This is not a polished blog post, just honest thoughts. I hope it inspires your own mediation on your redeemed perfection!


pexels-photo-71177

I am at home with who I am! Matters of the heart can take years to resolve, and the mind can have long since accepted something that the heart continues to ignore. I knew that I was forgiven. I got that. But now to see that I am perfect….wow! I am perfect. And so are you! There is no fatal flaw, no bug, no mistake in our beings. We are as we were meant to be, and we were meant to be godlike! I am safe because I am known and trusted. I’m trusted not based on my past behavior, but based on my true nature. Who I am is trustworthy! Who I am fits into who he is with perfect ease. There is no need to try to shove a square peg in a round hole, and no need for Jesus to pretend he’s us so that the Father can tolerate us. We are not righteous by a shell game, or by some substitutionary trick…we are righteous first by design, and second by redemption.

At creation, God made man and woman, and said that we were “very good”. He said that we were made in His image. We were his children. Yet at the fall we get this sense that there must be some mistake. The fact that Adam and Eve sinned means they must have had some flaw. Then Adam and Eve had children who had children who had children who had children, down through the line this sense of inadequacy continued. We believed ourselves to be inadequate, we acted badly, and then used our bad actions to prove our inadequacy, thus trapping us in the sinner’s catch-22. A good metaphor would be the common racist attitudes that many white people had (and perhaps still have) towards black people. We enslaved them because we decided they were subhuman, didn’t educate them because they weren’t worth it, and didn’t empower them because they were not smart enough. Then when these uneducated, unequipped people acted uneducated and unequipped, we used that as proof of the inferiority of their race. What many whites did to many blacks is what the cycle of sin has done to all of humanity. We sin because we believe we are damaged, imperfect, only human, then use the fact that we sinned as evidence of being damaged, imperfect, and only human. Our belief produces an action that proves the belief…but does that make it true?
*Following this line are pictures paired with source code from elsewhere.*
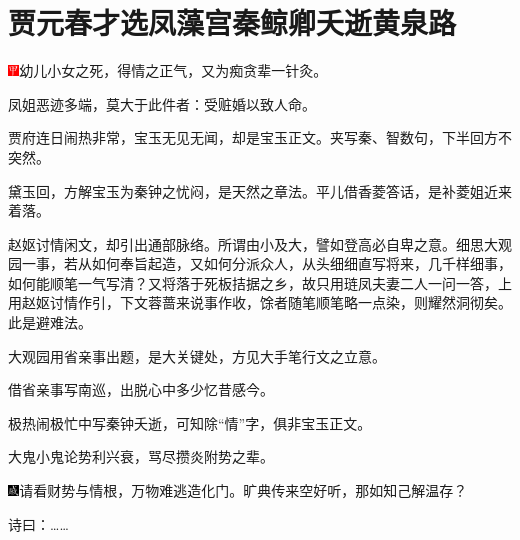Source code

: 

\chapter{贾元春才选凤藻宫\hspace{.5em}秦鲸卿夭逝黄泉路}

{\includegraphics[width=3mm]{../Images/00002}\kaishu 幼儿小女之死，得情之正气，又为痴贪辈一针灸。}

{\kaishu 凤姐恶迹多端，莫大于此件者：受赃婚以致人命。}

{\kaishu 贾府连日闹热非常，宝玉无见无闻，却是宝玉正文。夹写秦、智数句，下半回方不突然。}

{\kaishu 黛玉回，方解宝玉为秦钟之忧闷，是天然之章法。平儿借香菱答话，是补菱姐近来着落。}

{\kaishu 赵妪讨情闲文，却引出通部脉络。所谓由小及大，譬如登高必自卑之意。细思大观园一事，若从如何奉旨起造，又如何分派众人，从头细细直写将来，几千样细事，如何能顺笔一气写清？又将落于死板拮据之乡，故只用琏凤夫妻二人一问一答，上用赵妪讨情作引，下文蓉蔷来说事作收，馀者随笔顺笔略一点染，则耀然洞彻矣。此是避难法。}

{\kaishu 大观园用省亲事出题，是大关键处，方见大手笔行文之立意。}

{\kaishu 借省亲事写南巡，出脱心中多少忆昔感今。}

{\kaishu 极热闹极忙中写秦钟夭逝，可知除``情''字，俱非宝玉正文。}

{\kaishu 大鬼小鬼论势利兴衰，骂尽攒炎附势之辈。}

{\includegraphics[width=3mm]{../Images/00005}请看财势与情根，万物难逃造化门。旷典传来空好听，那如知己解温存？}

诗曰：\ldots{}\ldots{}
With Jesus, we finally get some clarity! At the cross we see all of mankind failing Jesus.  In killing Jesus religion sacrificed love to maintain control, politics did the necessary evil to maintain the status quo, the crowds who worshiped a hero gladly crucified a villain, and the radicals — the Jesus lovers, the sold out believers — ran and hid for cover. At the cross is the utter failure of humanity to do anything right! Surely, if nothing else, it once again proves our belief that we are inadequate, imperfect, broken? Surely this proves God made a mistake? And yet in our worst showing of all time, when humanity condemned our hope to death on a cross, the words “forgive them” and “it is finished” preceded a resurrection from the dead! And what did the resurrected hope do? He found his friends, empowered them, and let them loose to declare the forgiveness of sins and redemption of mankind to the ends of the earth! It turns out that even at our worst, God counts us worthy of the precious blood of Jesus! It turns out that while the fall distorted our understanding and distanced us in our hearts from knowing God, sin did not have the same affect on God! Even while our hearts and minds were in hiding because of our guilt and shame, God was ever loving us and valuing us according to the incredible worth he gave us at creation! If we were perfect then, we are perfect now! Sin did not change our nature, it only darkened our understanding!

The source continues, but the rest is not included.